One of the GateBook modules is automated number plate recognition (ANPR), which estates can use to compare cars requesting entry with a hotlist of undesirables which should be denied access to the estate, or simply to keep a record of what vehicles entered and exited the estate and the associated drivers’ licences that were scanned. This is useful, but a limited use of ANPR and Hancock believes the process could be expanded to increase security levels on a far wider scale than a single estate.
The company has developed an ANPR system named SNIPR, which is connected to the SAPS database of suspicious vehicles as well as many other sources. These sources can be existing databases of vehicles, live camera feeds, handheld devices and so forth. The system is already integrated into Hikvision LPR cameras.

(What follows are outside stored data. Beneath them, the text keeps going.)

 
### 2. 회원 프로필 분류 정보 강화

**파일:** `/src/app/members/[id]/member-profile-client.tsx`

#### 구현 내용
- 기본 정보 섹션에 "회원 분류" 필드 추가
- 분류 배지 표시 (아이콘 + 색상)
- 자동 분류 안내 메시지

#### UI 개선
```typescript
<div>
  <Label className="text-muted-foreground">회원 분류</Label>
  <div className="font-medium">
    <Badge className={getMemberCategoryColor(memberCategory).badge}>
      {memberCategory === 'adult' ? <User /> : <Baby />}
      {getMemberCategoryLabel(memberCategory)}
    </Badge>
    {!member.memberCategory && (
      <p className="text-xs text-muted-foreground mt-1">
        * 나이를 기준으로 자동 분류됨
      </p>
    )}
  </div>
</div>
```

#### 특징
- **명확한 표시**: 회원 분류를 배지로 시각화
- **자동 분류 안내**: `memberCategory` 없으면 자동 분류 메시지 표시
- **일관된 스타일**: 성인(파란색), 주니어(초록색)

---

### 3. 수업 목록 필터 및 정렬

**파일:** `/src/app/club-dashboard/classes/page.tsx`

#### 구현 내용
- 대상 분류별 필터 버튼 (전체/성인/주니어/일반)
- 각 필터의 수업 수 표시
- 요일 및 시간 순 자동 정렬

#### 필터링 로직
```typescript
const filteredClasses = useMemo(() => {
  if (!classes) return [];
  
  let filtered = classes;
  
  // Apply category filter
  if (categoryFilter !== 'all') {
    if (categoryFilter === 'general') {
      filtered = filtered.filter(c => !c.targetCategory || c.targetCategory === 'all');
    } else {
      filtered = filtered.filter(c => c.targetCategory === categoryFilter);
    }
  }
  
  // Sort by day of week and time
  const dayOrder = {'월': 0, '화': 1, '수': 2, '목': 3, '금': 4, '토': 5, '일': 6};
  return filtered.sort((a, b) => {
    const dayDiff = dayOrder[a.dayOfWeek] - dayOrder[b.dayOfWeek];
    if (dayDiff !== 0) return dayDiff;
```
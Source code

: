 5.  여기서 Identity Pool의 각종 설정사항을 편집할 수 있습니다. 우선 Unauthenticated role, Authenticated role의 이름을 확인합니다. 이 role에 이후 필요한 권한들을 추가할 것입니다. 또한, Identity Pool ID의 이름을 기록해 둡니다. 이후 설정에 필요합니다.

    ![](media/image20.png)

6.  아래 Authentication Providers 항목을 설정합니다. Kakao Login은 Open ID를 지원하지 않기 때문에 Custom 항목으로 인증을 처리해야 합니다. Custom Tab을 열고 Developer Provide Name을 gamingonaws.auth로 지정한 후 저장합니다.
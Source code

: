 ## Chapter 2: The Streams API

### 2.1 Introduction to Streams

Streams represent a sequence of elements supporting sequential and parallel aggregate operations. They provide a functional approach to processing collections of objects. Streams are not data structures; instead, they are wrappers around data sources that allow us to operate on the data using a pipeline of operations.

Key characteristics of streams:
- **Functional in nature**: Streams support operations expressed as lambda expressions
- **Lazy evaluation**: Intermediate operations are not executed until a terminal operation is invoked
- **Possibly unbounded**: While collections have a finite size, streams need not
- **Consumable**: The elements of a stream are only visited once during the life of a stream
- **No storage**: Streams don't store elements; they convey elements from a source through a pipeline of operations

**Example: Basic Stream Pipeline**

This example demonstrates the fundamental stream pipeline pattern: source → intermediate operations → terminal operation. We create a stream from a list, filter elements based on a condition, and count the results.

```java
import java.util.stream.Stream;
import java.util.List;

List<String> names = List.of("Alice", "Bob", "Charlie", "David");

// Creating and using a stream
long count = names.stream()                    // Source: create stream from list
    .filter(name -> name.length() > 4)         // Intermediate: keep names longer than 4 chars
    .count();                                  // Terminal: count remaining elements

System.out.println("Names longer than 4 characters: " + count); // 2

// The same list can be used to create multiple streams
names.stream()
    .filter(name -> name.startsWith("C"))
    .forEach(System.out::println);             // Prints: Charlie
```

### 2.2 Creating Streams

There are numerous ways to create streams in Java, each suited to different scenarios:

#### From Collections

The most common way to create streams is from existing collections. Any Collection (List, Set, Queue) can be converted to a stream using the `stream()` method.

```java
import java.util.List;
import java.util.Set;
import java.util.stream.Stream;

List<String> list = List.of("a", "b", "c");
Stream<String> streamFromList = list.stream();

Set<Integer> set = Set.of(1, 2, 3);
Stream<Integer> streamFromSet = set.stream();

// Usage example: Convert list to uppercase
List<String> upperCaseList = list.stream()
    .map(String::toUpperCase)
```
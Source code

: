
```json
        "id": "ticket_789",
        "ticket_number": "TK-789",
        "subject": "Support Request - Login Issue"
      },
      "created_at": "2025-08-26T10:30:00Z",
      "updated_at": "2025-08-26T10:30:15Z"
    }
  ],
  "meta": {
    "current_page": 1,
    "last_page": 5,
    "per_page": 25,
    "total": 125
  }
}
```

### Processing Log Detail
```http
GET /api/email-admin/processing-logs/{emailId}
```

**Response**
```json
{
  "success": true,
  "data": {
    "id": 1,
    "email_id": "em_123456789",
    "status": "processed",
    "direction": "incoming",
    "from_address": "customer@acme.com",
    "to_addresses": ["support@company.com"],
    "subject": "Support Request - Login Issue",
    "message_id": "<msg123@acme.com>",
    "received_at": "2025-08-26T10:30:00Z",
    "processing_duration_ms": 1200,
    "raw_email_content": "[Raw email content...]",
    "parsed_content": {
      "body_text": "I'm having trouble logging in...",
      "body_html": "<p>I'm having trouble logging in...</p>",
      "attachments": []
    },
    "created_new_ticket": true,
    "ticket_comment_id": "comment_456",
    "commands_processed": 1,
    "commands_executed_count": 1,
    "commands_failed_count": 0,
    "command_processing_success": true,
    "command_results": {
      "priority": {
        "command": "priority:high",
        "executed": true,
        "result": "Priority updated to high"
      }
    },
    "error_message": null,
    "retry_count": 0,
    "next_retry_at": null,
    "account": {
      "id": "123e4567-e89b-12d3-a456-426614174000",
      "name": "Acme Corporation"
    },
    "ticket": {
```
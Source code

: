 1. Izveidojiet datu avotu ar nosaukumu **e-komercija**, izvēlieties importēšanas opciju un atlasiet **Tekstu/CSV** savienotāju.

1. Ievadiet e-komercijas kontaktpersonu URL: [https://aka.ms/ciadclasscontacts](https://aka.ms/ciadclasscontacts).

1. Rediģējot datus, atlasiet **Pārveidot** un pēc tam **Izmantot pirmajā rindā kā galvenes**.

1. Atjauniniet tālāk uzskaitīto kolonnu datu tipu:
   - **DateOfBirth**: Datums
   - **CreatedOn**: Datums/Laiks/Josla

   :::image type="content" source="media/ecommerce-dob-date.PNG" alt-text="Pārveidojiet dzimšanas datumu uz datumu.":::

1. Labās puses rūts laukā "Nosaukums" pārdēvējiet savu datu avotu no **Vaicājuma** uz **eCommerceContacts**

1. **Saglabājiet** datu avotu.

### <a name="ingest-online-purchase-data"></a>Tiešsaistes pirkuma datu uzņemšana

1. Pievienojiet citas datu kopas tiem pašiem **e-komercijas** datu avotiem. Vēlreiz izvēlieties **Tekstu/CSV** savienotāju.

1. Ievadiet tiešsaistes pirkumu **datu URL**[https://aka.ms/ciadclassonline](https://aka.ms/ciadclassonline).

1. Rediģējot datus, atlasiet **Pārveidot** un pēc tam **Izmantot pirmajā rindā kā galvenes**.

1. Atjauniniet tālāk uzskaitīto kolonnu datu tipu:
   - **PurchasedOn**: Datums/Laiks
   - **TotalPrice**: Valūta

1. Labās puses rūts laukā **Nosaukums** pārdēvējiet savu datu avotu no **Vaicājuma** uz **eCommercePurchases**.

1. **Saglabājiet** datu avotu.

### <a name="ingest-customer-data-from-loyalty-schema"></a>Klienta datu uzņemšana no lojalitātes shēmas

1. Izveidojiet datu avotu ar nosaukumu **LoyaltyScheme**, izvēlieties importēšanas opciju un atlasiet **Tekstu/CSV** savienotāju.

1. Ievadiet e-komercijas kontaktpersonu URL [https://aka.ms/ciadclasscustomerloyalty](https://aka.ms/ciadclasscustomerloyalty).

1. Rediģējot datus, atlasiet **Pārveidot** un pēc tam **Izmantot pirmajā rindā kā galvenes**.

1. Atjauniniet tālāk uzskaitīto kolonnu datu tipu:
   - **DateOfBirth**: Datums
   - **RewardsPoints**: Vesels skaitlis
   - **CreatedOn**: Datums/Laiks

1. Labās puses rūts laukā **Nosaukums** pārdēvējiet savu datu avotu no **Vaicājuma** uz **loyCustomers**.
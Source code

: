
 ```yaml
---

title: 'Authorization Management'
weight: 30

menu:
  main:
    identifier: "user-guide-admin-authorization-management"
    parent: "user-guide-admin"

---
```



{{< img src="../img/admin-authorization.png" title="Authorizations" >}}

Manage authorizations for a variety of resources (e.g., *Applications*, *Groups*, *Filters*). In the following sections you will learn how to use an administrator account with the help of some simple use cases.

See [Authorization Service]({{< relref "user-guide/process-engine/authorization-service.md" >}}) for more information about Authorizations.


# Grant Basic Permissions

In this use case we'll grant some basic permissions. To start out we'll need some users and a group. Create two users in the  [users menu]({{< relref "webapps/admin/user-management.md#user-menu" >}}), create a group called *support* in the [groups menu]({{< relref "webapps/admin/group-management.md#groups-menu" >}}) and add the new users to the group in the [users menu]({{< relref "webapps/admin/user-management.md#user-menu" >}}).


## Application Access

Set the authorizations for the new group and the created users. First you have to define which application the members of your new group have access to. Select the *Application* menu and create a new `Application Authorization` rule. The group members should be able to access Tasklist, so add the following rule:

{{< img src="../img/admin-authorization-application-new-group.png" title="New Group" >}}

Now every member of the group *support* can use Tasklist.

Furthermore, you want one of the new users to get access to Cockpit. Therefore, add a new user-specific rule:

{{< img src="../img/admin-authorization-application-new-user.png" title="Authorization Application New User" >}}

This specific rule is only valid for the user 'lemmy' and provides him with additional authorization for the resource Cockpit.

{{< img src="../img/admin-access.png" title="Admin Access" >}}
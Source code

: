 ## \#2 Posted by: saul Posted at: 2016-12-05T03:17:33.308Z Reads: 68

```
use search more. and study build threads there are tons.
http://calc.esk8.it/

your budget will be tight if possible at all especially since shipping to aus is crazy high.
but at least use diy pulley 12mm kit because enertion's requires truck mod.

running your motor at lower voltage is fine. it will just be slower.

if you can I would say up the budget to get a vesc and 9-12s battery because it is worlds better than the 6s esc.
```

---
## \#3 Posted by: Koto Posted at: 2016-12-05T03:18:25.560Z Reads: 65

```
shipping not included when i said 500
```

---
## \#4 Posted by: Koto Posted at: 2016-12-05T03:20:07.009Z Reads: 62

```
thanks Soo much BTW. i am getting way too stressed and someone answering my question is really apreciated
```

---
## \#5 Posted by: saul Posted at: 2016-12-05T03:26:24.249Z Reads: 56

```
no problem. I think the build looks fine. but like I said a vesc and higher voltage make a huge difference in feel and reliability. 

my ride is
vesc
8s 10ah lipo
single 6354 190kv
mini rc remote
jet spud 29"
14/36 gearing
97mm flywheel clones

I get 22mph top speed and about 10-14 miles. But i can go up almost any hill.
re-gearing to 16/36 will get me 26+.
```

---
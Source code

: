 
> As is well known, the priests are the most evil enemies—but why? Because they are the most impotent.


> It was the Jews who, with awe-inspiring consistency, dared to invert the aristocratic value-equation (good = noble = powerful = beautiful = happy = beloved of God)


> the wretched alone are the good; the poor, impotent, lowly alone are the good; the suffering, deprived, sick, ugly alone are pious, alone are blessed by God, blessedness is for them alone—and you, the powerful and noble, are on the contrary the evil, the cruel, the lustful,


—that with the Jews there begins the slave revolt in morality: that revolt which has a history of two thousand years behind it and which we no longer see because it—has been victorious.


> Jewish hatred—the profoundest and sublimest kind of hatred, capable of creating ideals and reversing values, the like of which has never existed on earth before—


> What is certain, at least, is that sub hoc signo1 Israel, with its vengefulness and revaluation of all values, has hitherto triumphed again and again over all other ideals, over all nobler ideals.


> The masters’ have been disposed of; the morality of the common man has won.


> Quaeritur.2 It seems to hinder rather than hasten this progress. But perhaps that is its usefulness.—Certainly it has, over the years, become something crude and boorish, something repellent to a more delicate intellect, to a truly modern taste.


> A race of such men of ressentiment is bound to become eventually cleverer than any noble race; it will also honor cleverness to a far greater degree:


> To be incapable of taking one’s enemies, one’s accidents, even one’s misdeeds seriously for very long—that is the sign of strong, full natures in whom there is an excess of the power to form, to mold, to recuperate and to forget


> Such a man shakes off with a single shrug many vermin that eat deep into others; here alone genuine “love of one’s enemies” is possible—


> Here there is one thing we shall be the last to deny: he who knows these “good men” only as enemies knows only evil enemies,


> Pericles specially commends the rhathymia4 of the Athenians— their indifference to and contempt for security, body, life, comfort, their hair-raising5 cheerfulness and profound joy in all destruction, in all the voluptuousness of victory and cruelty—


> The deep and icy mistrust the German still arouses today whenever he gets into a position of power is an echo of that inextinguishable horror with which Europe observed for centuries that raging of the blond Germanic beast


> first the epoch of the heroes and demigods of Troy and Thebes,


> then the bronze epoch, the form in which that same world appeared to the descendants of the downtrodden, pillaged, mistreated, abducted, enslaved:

Once a number plate is received by the SNIPR server, it is compared to the plates on file and on the SAPS database. If it turns out to be a suspicious vehicle, the security teams at estates (or shopping malls, business campuses or anywhere there is a constant flow of vehicles), can be prompted to take the relevant action.
SNIPR is not competing with current ANPR systems as it does not read number plates, but the company has written an API that can interpret number plate information from third-party systems. Hancock says GateBook will write integrations to connect to any third-party systems willing to provide number plates to SNIPR.
The GateBook electronic visitor management system is available now to estates on the lookout for a versatile, yet simple system to control entrance to their environment. SNIPR has been put through its paces in a number of pilot environments and is being rolled out to a growing number of organisations.